Recently, electronic apparatuses which can be powered by battery and carried easily, such as tablet computers and smartphones, have become widespread. At the same time, electronic apparatuses of the type which are worn on a human body in the form of, for example, wristwatch and glasses, which are referred to as wearable devices, etc., have been developed. Some of these wearable devices can obtain physiological information on a user wearing the wearable device, such as a pulse and percutaneous arterial blood oxygen saturation (SpO2).
As a method of acquiring the physiological information such as the pulse and SpO2, a method of irradiating light onto the human body and analyzing the light which has been reflected from or has passed through the body is known. This method uses a difference in absorptivity of the light beams of specific wavelengths (typically, red light and infrared light) between oxyhemoglobin and deoxyhemoglobin in the blood.
A device which acquires the physiological information by this method is easily affected by movement of the human body (which may be hereinafter referred to as body motion), and accuracy of the physiological information which is acquired in a state where the body motion is large is decreased.
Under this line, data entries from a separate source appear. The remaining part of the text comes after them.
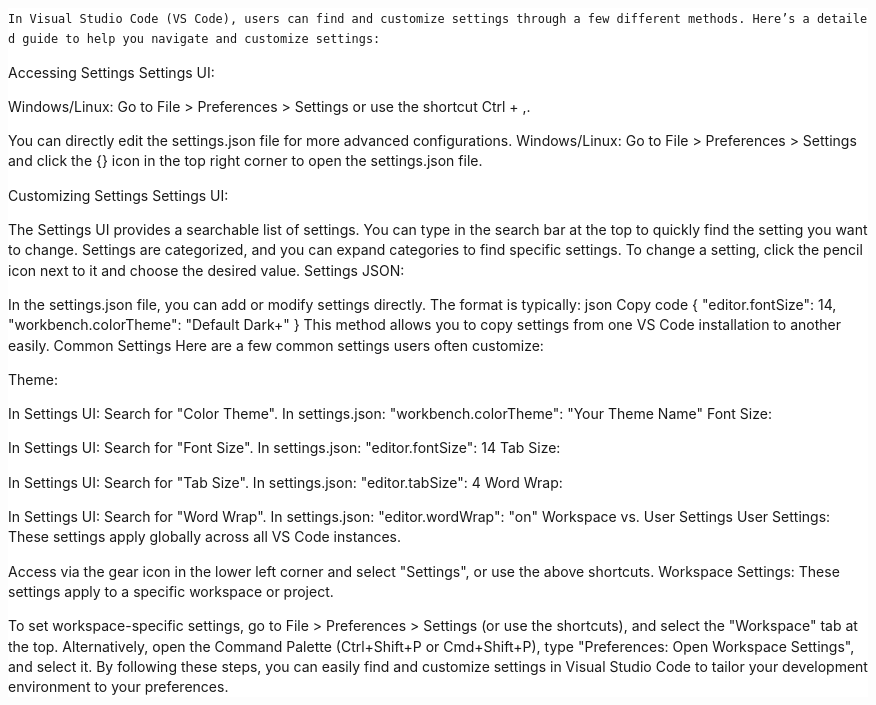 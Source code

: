     In Visual Studio Code (VS Code), users can find and customize settings through a few different methods. Here’s a detailed guide to help you navigate and customize settings:

Accessing Settings
Settings UI:

Windows/Linux: Go to File > Preferences > Settings or use the shortcut Ctrl + ,.

You can directly edit the settings.json file for more advanced configurations.
Windows/Linux: Go to File > Preferences > Settings and click the {} icon in the top right corner to open the settings.json file.

Customizing Settings
Settings UI:

The Settings UI provides a searchable list of settings. You can type in the search bar at the top to quickly find the setting you want to change.
Settings are categorized, and you can expand categories to find specific settings.
To change a setting, click the pencil icon next to it and choose the desired value.
Settings JSON:

In the settings.json file, you can add or modify settings directly. The format is typically:
json
Copy code
{
    "editor.fontSize": 14,
    "workbench.colorTheme": "Default Dark+"
}
This method allows you to copy settings from one VS Code installation to another easily.
Common Settings
Here are a few common settings users often customize:

Theme:

In Settings UI: Search for "Color Theme".
In settings.json: "workbench.colorTheme": "Your Theme Name"
Font Size:

In Settings UI: Search for "Font Size".
In settings.json: "editor.fontSize": 14
Tab Size:

In Settings UI: Search for "Tab Size".
In settings.json: "editor.tabSize": 4
Word Wrap:

In Settings UI: Search for "Word Wrap".
In settings.json: "editor.wordWrap": "on"
Workspace vs. User Settings
User Settings: These settings apply globally across all VS Code instances.

Access via the gear icon in the lower left corner and select "Settings", or use the above shortcuts.
Workspace Settings: These settings apply to a specific workspace or project.

To set workspace-specific settings, go to File > Preferences > Settings (or use the shortcuts), and select the "Workspace" tab at the top.
Alternatively, open the Command Palette (Ctrl+Shift+P or Cmd+Shift+P), type "Preferences: Open Workspace Settings", and select it.
By following these steps, you can easily find and customize settings in Visual Studio Code to tailor your development environment to your preferences.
As countermeasures against body motion, one idea is to irradiate light beams of many more different wavelengths onto the human body in order to acquire the physiological information accurately even in a situation where the body motion is large.
Meanwhile, the wearable device is required to be small and light in terms of the feature that it is worn on the human body, and the battery capacity for supplying operating power is also limited. Accordingly, achieving low power consumption in the wearable device is strongly required.